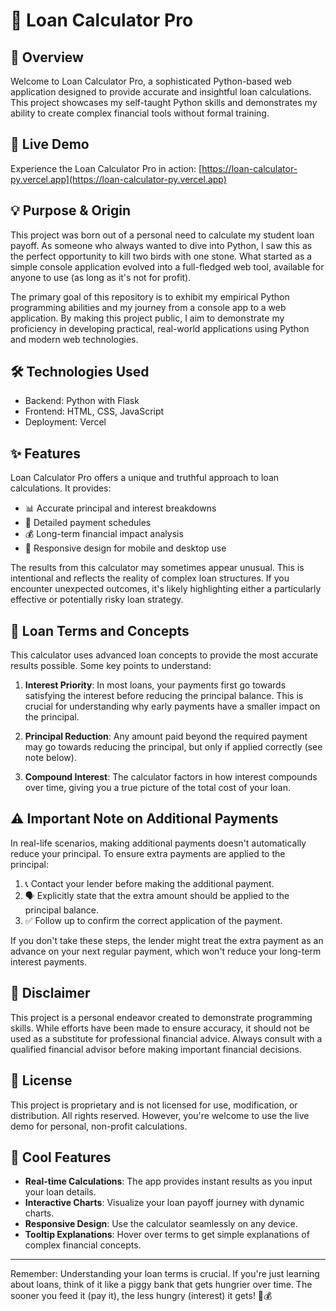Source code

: # 🧮 Loan Calculator Pro

## 🌟 Overview

Welcome to Loan Calculator Pro, a sophisticated Python-based web application designed to provide accurate and insightful loan calculations. This project showcases my self-taught Python skills and demonstrates my ability to create complex financial tools without formal training.

## 🚀 Live Demo

Experience the Loan Calculator Pro in action: [https://loan-calculator-py.vercel.app](https://loan-calculator-py.vercel.app)

## 💡 Purpose & Origin

This project was born out of a personal need to calculate my student loan payoff. As someone who always wanted to dive into Python, I saw this as the perfect opportunity to kill two birds with one stone. What started as a simple console application evolved into a full-fledged web tool, available for anyone to use (as long as it's not for profit).

The primary goal of this repository is to exhibit my empirical Python programming abilities and my journey from a console app to a web application. By making this project public, I aim to demonstrate my proficiency in developing practical, real-world applications using Python and modern web technologies.

## 🛠️ Technologies Used

- Backend: Python with Flask
- Frontend: HTML, CSS, JavaScript
- Deployment: Vercel

## ✨ Features

Loan Calculator Pro offers a unique and truthful approach to loan calculations. It provides:

- 📊 Accurate principal and interest breakdowns
- 📅 Detailed payment schedules
- 💰 Long-term financial impact analysis
- 📱 Responsive design for mobile and desktop use

The results from this calculator may sometimes appear unusual. This is intentional and reflects the reality of complex loan structures. If you encounter unexpected outcomes, it's likely highlighting either a particularly effective or potentially risky loan strategy.

## 💼 Loan Terms and Concepts

This calculator uses advanced loan concepts to provide the most accurate results possible. Some key points to understand:

1. **Interest Priority**: In most loans, your payments first go towards satisfying the interest before reducing the principal balance. This is crucial for understanding why early payments have a smaller impact on the principal.

2. **Principal Reduction**: Any amount paid beyond the required payment may go towards reducing the principal, but only if applied correctly (see note below).

3. **Compound Interest**: The calculator factors in how interest compounds over time, giving you a true picture of the total cost of your loan.

## ⚠️ Important Note on Additional Payments

In real-life scenarios, making additional payments doesn't automatically reduce your principal. To ensure extra payments are applied to the principal:

1. 📞 Contact your lender before making the additional payment.
2. 🗣️ Explicitly state that the extra amount should be applied to the principal balance.
3. ✅ Follow up to confirm the correct application of the payment.

If you don't take these steps, the lender might treat the extra payment as an advance on your next regular payment, which won't reduce your long-term interest payments.

## 📝 Disclaimer

This project is a personal endeavor created to demonstrate programming skills. While efforts have been made to ensure accuracy, it should not be used as a substitute for professional financial advice. Always consult with a qualified financial advisor before making important financial decisions.

## 📜 License

This project is proprietary and is not licensed for use, modification, or distribution. All rights reserved. However, you're welcome to use the live demo for personal, non-profit calculations.

## 🌈 Cool Features

- **Real-time Calculations**: The app provides instant results as you input your loan details.
- **Interactive Charts**: Visualize your loan payoff journey with dynamic charts.
- **Responsive Design**: Use the calculator seamlessly on any device.
- **Tooltip Explanations**: Hover over terms to get simple explanations of complex financial concepts.

---

Remember: Understanding your loan terms is crucial. If you're just learning about loans, think of it like a piggy bank that gets hungrier over time. The sooner you feed it (pay it), the less hungry (interest) it gets! 🐷💰
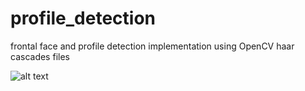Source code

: # profile_detection

frontal face and profile detection implementation using OpenCV haar cascades files

![alt text](https://github.com/mevo12318/profile_detection/blob/master/results/perfil_detection.gif)

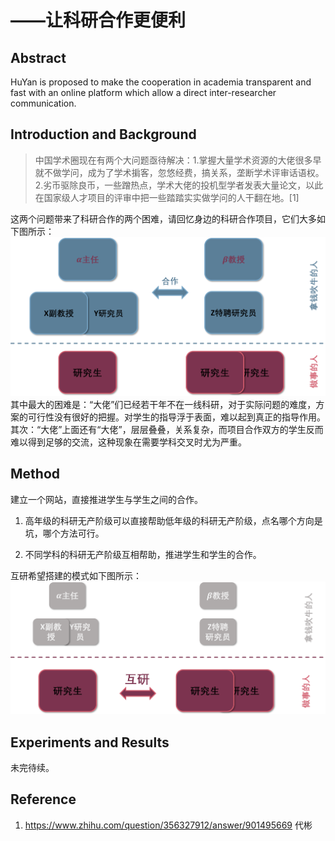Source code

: # ——让科研合作更便利

## Abstract

HuYan is proposed to make the cooperation in academia transparent and fast with an online platform which allow a direct inter-researcher communication.

## Introduction and Background

>中国学术圈现在有两个大问题亟待解决：1.掌握大量学术资源的大佬很多早就不做学问，成为了学术掮客，忽悠经费，搞关系，垄断学术评审话语权。2.劣币驱除良币，一些蹭热点，学术大佬的投机型学者发表大量论文，以此在国家级人才项目的评审中把一些踏踏实实做学问的人干翻在地。\[1\]

这两个问题带来了科研合作的两个困难，请回忆身边的科研合作项目，它们大多如下图所示：
![Fig1](Fig1.png)
其中最大的困难是：“大佬”们已经若干年不在一线科研，对于实际问题的难度，方案的可行性没有很好的把握。对学生的指导浮于表面，难以起到真正的指导作用。
其次：“大佬”上面还有“大佬”，层层叠叠，关系复杂，而项目合作双方的学生反而难以得到足够的交流，这种现象在需要学科交叉时尤为严重。

## Method

建立一个网站，直接推进学生与学生之间的合作。

1. 高年级的科研无产阶级可以直接帮助低年级的科研无产阶级，点名哪个方向是坑，哪个方法可行。

2. 不同学科的科研无产阶级互相帮助，推进学生和学生的合作。

互研希望搭建的模式如下图所示：
![Fig2](Fig2.png)

## Experiments and Results

未完待续。

## Reference
1. https://www.zhihu.com/question/356327912/answer/901495669 代彬
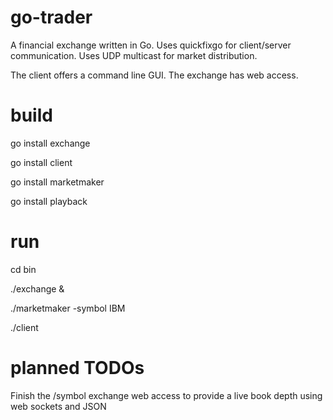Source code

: # go-trader

A financial exchange written in Go. Uses quickfixgo for client/server communication. Uses UDP multicast for market distribution.

The client offers a command line GUI. The exchange has web access.

# build

go install exchange

go install client

go install marketmaker

go install playback

# run

cd bin

./exchange &

./marketmaker -symbol IBM

./client

# planned TODOs

Finish the /symbol exchange web access to provide a live book depth using web sockets and JSON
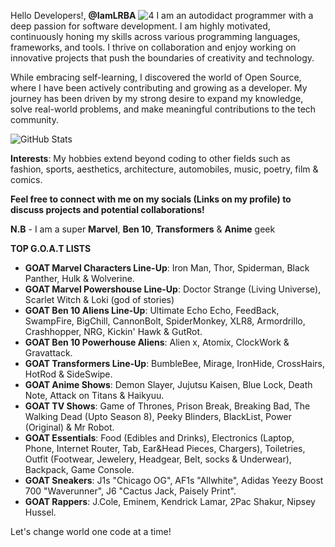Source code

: Hello Developers!, **@IamLRBA**
![4](https://github.com/user-attachments/assets/e3bc621b-1e70-46ee-ad74-48840fb90541)
I am an autodidact programmer with a deep passion for software development. I am highly motivated, continuously honing my skills across various programming languages, frameworks, and tools. I thrive on collaboration and enjoy working on innovative projects that push the boundaries of creativity and technology.

While embracing self-learning, I discovered the world of Open Source, where I have been actively contributing and growing as a developer. My journey has been driven by my strong desire to expand my knowledge, solve real-world problems, and make meaningful contributions to the tech community.

![GitHub Stats](https://github-readme-stats.vercel.app/api?username=IamLRBA&show_icons=true&theme=highcontrast)

**Interests**: My hobbies extend beyond coding to other fields such as fashion, sports, aesthetics, architecture, automobiles, music, poetry, film & comics.

**Feel free to connect with me on my socials (Links on my profile) to discuss projects and potential collaborations!**

**N.B** - I am a super **Marvel**, **Ben 10**, **Transformers** & **Anime** geek

**TOP G.O.A.T LISTS** 
- **GOAT Marvel Characters Line-Up**: Iron Man, Thor, Spiderman, Black Panther, Hulk & Wolverine.
- **GOAT Marvel Powershouse Line-Up**: Doctor Strange (Living Universe), Scarlet Witch & Loki (god of stories)
- **GOAT Ben 10 Aliens Line-Up**: Ultimate Echo Echo, FeedBack, SwampFire, BigChill, CannonBolt, SpiderMonkey, XLR8, Armordrillo, Crashhopper, NRG, Kickin' Hawk & GutRot.
- **GOAT Ben 10 Powerhouse Aliens**: Alien x, Atomix, ClockWork & Gravattack.
- **GOAT Transformers Line-Up**: BumbleBee, Mirage, IronHide, CrossHairs, HotRod & SideSwipe.
- **GOAT Anime Shows**: Demon Slayer, Jujutsu Kaisen, Blue Lock, Death Note, Attack on Titans & Haikyuu.
- **GOAT TV Shows**: Game of Thrones, Prison Break, Breaking Bad, The Walking Dead (Upto Season 8), Peeky Blinders, BlackList, Power (Original) & Mr Robot.
- **GOAT Essentials**: Food (Edibles and Drinks), Electronics (Laptop, Phone, Internet Router, Tab, Ear&Head Pieces, Chargers), Toiletries, Outfit (Footwear, Jewelery, Headgear, Belt, socks & Underwear), Backpack, Game Console.
- **GOAT Sneakers**: J1s "Chicago OG", AF1s "Allwhite", Adidas Yeezy Boost 700 "Waverunner", J6 "Cactus Jack, Paisely Print".
- **GOAT Rappers**: J.Cole, Eminem, Kendrick Lamar, 2Pac Shakur, Nipsey Hussel.
  
Let's change world one code at a time!
  

<!---
IamLRBA/IamLRBA is a ✨ special ✨ repository because its `README.md` (this file) appears on your GitHub profile.
You can click the Preview link to take a look at your changes.
--->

********************

• [TASK INSTRUCTIONS] Pull out all lines from the entries above that include the word "reduce".

• [ANSWER TO THIS TASK]
In real-life scenarios, making additional payments doesn't automatically reduce your principal. To ensure extra payments are applied to the principal:
If you don't take these steps, the lender might treat the extra payment as an advance on your next regular payment, which won't reduce your long-term interest payments.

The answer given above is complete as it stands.